→ **What to work on**:
The answer must be every line below that contains the string "门户的左侧导航窗格中".

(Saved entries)
§ §

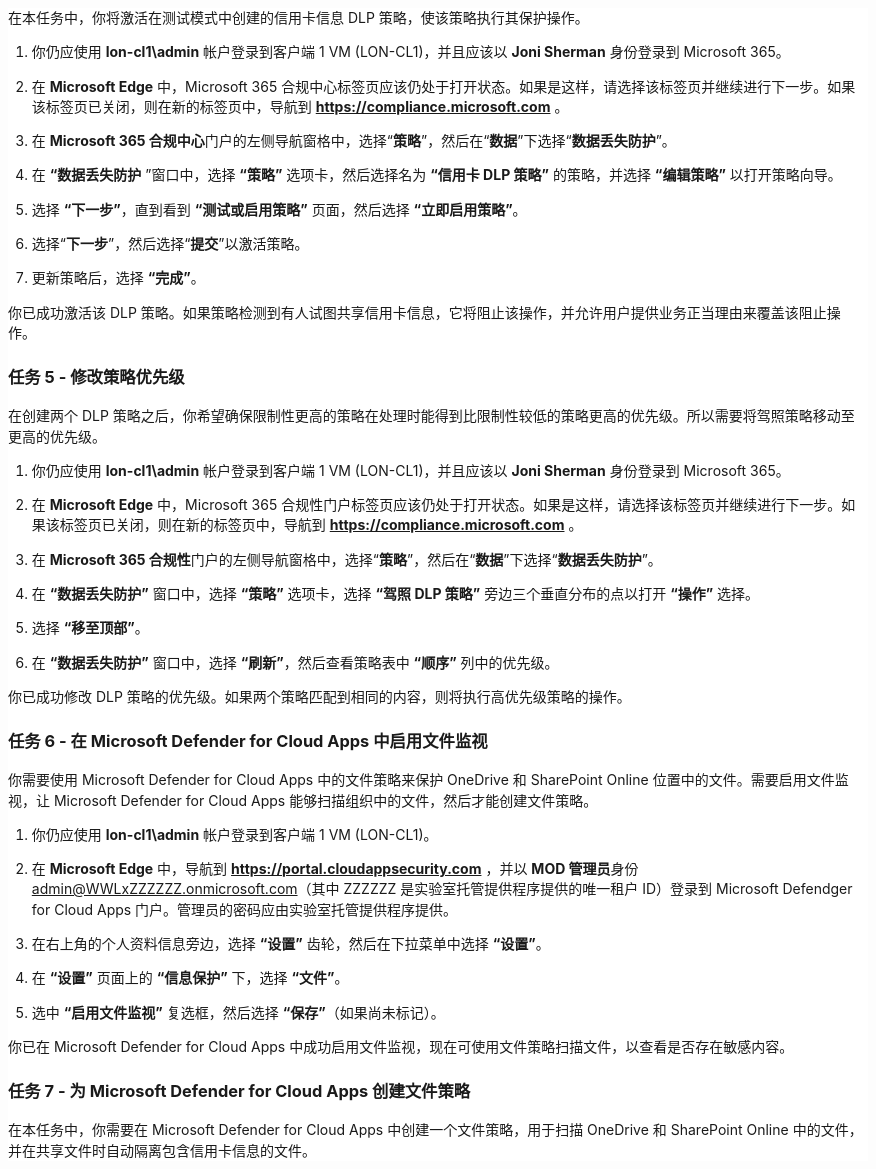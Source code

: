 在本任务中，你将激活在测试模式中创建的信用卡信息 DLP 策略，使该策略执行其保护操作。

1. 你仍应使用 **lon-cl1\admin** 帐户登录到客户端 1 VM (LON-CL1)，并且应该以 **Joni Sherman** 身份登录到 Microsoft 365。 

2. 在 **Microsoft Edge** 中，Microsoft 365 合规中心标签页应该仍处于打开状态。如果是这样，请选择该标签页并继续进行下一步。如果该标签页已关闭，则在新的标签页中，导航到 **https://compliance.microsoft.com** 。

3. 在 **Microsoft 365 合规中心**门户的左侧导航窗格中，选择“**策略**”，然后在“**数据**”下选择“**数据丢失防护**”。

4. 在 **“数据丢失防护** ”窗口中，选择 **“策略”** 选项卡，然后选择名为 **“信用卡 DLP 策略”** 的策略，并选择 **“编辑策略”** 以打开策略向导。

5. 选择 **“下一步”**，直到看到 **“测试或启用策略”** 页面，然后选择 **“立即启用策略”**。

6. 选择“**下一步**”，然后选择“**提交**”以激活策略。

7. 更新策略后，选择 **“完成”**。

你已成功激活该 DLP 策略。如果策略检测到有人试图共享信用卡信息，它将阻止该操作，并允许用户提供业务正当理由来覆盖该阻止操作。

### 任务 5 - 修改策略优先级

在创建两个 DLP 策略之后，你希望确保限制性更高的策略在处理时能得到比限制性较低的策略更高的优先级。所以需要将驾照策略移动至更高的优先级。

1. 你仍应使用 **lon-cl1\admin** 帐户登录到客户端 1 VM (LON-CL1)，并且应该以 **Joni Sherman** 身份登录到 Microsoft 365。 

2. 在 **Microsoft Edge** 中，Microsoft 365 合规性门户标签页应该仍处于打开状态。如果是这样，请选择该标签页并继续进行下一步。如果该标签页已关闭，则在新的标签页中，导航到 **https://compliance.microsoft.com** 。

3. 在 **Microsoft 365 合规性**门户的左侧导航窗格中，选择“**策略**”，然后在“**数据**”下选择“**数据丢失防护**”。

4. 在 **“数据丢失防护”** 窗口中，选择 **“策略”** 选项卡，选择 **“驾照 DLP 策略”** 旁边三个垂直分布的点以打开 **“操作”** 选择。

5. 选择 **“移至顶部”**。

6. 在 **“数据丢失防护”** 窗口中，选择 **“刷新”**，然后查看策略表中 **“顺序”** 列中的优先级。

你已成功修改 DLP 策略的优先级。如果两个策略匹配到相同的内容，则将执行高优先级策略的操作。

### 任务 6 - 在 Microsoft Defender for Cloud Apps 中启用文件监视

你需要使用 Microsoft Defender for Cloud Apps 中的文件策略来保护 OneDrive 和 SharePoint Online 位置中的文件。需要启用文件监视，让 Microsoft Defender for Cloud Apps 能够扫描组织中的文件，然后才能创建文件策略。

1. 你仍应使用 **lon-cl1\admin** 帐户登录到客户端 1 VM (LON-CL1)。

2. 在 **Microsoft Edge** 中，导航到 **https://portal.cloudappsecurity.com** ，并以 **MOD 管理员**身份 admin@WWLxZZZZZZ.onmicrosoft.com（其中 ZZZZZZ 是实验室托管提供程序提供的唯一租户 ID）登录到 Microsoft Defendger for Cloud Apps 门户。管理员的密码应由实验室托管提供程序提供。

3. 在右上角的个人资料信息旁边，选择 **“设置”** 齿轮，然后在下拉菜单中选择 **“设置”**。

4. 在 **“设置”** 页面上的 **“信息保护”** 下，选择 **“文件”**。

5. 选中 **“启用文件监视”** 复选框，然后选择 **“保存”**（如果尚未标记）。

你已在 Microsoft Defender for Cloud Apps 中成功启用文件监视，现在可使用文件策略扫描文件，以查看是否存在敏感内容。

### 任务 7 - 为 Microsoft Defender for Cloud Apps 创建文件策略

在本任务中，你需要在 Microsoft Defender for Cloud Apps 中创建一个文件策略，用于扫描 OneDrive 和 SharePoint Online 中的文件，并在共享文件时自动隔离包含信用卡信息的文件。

§ §

→ **Task result**:
3. 在 **Microsoft 365 合规中心**门户的左侧导航窗格中，选择“**策略**”，然后在“**数据**”下选择“**数据丢失防护**”。
3. 在 **Microsoft 365 合规性**门户的左侧导航窗格中，选择“**策略**”，然后在“**数据**”下选择“**数据丢失防护**”。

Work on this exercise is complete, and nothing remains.